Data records
╔══

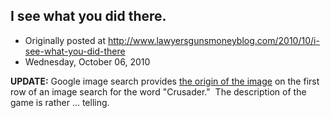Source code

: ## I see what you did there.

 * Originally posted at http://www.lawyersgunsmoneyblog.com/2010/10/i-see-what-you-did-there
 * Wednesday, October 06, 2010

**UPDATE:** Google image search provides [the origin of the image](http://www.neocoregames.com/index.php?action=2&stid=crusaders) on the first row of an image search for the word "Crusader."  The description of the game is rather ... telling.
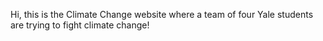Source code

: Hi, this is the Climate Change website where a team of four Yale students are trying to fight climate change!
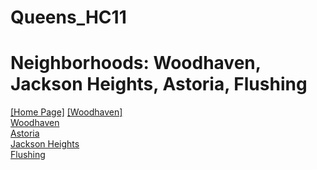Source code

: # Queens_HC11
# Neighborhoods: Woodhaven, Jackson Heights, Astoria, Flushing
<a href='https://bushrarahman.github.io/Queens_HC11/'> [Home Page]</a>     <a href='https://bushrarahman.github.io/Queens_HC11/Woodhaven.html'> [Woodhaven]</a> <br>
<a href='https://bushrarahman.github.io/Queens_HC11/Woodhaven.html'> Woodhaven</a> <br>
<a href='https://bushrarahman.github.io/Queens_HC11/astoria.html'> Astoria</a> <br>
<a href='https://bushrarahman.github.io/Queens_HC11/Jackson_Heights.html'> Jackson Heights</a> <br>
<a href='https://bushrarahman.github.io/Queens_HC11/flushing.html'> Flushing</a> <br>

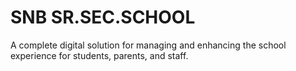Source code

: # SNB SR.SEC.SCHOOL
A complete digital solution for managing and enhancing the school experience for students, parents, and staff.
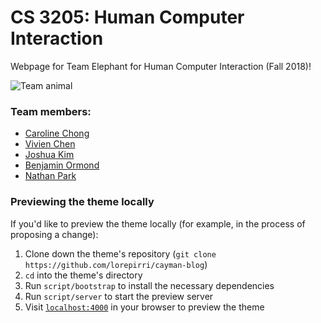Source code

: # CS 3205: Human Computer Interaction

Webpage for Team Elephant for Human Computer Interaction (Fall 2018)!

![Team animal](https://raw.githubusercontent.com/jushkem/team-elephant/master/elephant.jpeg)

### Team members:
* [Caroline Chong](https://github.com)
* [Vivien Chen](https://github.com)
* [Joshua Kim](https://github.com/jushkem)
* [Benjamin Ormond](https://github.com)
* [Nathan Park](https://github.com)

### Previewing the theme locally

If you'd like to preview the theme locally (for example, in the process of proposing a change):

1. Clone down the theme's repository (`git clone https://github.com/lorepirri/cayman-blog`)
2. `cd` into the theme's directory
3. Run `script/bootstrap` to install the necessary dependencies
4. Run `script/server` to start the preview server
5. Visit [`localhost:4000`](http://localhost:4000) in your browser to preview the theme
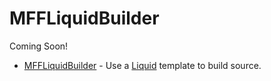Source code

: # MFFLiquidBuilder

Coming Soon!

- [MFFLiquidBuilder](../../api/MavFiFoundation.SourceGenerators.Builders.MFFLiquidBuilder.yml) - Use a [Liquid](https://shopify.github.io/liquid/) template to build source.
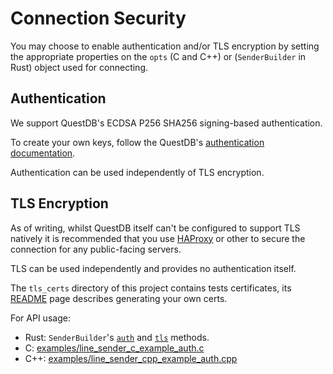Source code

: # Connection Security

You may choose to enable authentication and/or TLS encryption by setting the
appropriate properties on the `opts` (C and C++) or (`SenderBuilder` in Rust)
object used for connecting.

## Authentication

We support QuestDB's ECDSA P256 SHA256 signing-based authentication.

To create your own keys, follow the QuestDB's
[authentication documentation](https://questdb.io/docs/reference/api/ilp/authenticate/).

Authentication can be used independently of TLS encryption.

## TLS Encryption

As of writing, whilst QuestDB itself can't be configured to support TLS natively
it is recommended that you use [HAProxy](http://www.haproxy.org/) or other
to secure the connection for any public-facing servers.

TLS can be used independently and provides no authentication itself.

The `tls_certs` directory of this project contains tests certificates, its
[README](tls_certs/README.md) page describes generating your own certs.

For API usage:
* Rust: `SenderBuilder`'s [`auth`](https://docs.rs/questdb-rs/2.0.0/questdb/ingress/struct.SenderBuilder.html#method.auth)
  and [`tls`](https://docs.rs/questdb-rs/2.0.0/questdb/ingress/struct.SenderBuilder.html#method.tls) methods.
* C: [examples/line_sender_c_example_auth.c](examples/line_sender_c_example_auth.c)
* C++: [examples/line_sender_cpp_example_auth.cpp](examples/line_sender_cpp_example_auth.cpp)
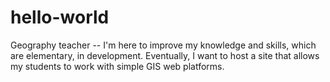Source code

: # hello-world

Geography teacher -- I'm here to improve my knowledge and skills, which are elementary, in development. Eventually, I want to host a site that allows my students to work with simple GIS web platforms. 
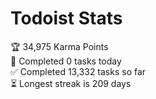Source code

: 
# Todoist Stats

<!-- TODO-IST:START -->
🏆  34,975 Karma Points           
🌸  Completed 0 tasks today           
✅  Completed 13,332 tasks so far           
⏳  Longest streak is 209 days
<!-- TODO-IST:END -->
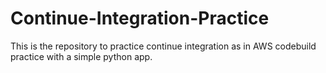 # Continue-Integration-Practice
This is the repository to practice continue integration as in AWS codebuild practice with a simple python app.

╚══
╔══

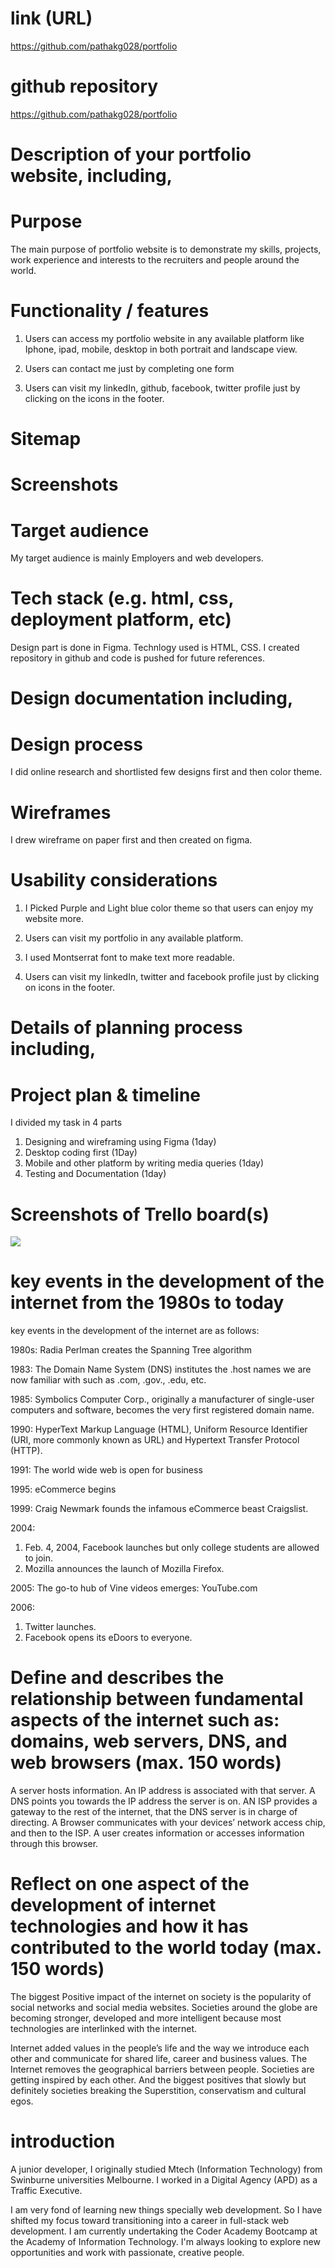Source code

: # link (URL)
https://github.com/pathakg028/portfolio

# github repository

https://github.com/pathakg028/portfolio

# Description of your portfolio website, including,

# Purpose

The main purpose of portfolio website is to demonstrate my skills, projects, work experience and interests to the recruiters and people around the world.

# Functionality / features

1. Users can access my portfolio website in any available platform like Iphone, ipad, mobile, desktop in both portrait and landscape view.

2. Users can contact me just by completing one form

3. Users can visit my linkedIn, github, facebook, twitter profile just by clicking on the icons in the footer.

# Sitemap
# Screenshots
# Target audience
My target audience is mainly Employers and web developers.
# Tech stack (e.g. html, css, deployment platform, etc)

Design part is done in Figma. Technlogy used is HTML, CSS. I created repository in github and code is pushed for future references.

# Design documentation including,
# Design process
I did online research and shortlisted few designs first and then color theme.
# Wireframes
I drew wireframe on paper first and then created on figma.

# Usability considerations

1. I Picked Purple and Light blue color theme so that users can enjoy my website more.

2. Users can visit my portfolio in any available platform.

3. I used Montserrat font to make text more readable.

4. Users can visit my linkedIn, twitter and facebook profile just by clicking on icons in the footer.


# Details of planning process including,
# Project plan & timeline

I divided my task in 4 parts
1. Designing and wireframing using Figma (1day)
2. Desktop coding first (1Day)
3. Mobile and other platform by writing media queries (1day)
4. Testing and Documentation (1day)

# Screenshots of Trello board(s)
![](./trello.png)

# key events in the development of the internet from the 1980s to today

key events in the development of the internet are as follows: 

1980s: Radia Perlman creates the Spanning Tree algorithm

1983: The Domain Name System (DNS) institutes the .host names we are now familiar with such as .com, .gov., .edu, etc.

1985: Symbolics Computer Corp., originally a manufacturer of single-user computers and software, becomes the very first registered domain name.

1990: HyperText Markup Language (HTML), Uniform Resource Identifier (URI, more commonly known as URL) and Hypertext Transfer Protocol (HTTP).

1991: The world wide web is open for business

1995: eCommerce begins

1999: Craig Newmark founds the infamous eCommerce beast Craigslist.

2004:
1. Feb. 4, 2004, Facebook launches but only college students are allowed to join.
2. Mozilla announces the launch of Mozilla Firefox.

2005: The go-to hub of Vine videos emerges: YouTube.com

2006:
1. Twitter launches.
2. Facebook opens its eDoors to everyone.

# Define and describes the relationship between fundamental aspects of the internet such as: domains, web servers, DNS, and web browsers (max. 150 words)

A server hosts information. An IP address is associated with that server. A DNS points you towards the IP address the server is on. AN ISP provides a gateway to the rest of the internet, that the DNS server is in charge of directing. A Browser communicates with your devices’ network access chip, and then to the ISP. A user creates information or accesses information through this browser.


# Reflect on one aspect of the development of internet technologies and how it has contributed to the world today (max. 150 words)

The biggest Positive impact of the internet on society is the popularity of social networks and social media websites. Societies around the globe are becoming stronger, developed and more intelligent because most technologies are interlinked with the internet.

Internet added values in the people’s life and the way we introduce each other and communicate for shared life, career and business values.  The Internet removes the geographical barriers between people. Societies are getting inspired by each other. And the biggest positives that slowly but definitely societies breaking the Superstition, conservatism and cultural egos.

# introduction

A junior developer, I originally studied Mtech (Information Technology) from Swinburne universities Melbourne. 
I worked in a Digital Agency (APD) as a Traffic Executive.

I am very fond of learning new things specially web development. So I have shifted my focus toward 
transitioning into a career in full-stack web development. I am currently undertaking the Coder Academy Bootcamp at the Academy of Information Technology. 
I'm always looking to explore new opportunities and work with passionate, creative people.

╚══

WHAT NEEDS TO BE DONE
Identify each line in the records above containing the word "media"; copy those lines.

SOLUTION TO THIS EXERCISE
3. Mobile and other platform by writing media queries (1day)
The biggest Positive impact of the internet on society is the popularity of social networks and social media websites. Societies around the globe are becoming stronger, developed and more intelligent because most technologies are interlinked with the internet.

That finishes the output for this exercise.